[Source information Boundary: Start]

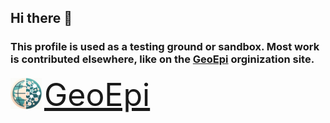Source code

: ## Hi there 👋    
  
### This profile is used as a testing ground or sandbox.  Most work is contributed elsewhere, like on the [GeoEpi](https://github.com/geoepi) orginization site.  
  
  
<a href="https://github.com/geoepi" style="display: inline-block; vertical-align: middle;">
  <img src="images/geoepi_logo_xsm.png" width="50" height="50" />
</a>
<span style="display: inline-block; vertical-align: middle; font-size: 50px;">
  <a href="https://github.com/geoepi">GeoEpi</a>
</span>
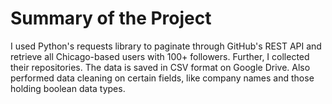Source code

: # Summary of the Project
I used Python's requests library to paginate through GitHub's REST API and retrieve all Chicago-based users with 100+ followers. Further, I collected their repositories. The data is saved in CSV format on Google Drive. Also performed data cleaning on certain fields, like company names and those holding boolean data types.
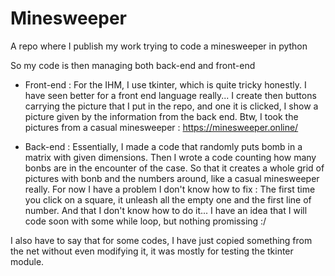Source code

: # Minesweeper
A repo where I publish my work trying to code a minesweeper in python

So my code is then managing both back-end and front-end

* Front-end : For the IHM, I use tkinter, which is quite tricky honestly. I have seen better for a front end language really...
   I create then buttons carrying the picture that I put in the repo, and one it is clicked, I show a picture given by the information from the back end.
   Btw, I took the pictures from a casual minesweeper : https://minesweeper.online/
   
 * Back-end : Essentially, I made a code that randomly puts bomb in a matrix with given dimensions.
   Then I wrote a code counting how many bonbs are in the encounter of the case.
   So that it creates a whole grid of pictures with bonb and the numbers around, like a casual minesweeper really.
   For now I have a problem I don't know how to fix : The first time you click on a square, it unleash all the empty one and the first line of number. 
   And that I don't know how to do it... I have an idea that I will code soon with some while loop, but nothing promissing :/

I also have to say that for some codes, I have just copied something from the net without even modifying it, it was mostly for testing the tkinter module.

[Source information Boundary: End]

Assigned task >>
Each record above must be retyped exactly as given, with the images excluded.

Exercise output >>
Source code

: ## Hi there 👋    
  
### This profile is used as a testing ground or sandbox.  Most work is contributed elsewhere, like on the [GeoEpi](https://github.com/geoepi) orginization site.  
  
  
<a href="https://github.com/geoepi" style="display: inline-block; vertical-align: middle;">
  <img src="images/geoepi_logo_xsm.png" width="50" height="50" />
</a>
<span style="display: inline-block; vertical-align: middle; font-size: 50px;">
  <a href="https://github.com/geoepi">GeoEpi</a>
</span>
Source code

: # Summary of the Project
I used Python's requests library to paginate through GitHub's REST API and retrieve all Chicago-based users with 100+ followers. Further, I collected their repositories. The data is saved in CSV format on Google Drive. Also performed data cleaning on certain fields, like company names and those holding boolean data types.
Source code

: # Minesweeper
A repo where I publish my work trying to code a minesweeper in python

So my code is then managing both back-end and front-end

* Front-end : For the IHM, I use tkinter, which is quite tricky honestly. I have seen better for a front end language really...
   I create then buttons carrying the picture that I put in the repo, and one it is clicked, I show a picture given by the information from the back end.
   Btw, I took the pictures from a casual minesweeper : https://minesweeper.online/
   
 * Back-end : Essentially, I made a code that randomly puts bomb in a matrix with given dimensions.
   Then I wrote a code counting how many bonbs are in the encounter of the case.
   So that it creates a whole grid of pictures with bonb and the numbers around, like a casual minesweeper really.
   For now I have a problem I don't know how to fix : The first time you click on a square, it unleash all the empty one and the first line of number. 
   And that I don't know how to do it... I have an idea that I will code soon with some while loop, but nothing promissing :/

I also have to say that for some codes, I have just copied something from the net without even modifying it, it was mostly for testing the tkinter module.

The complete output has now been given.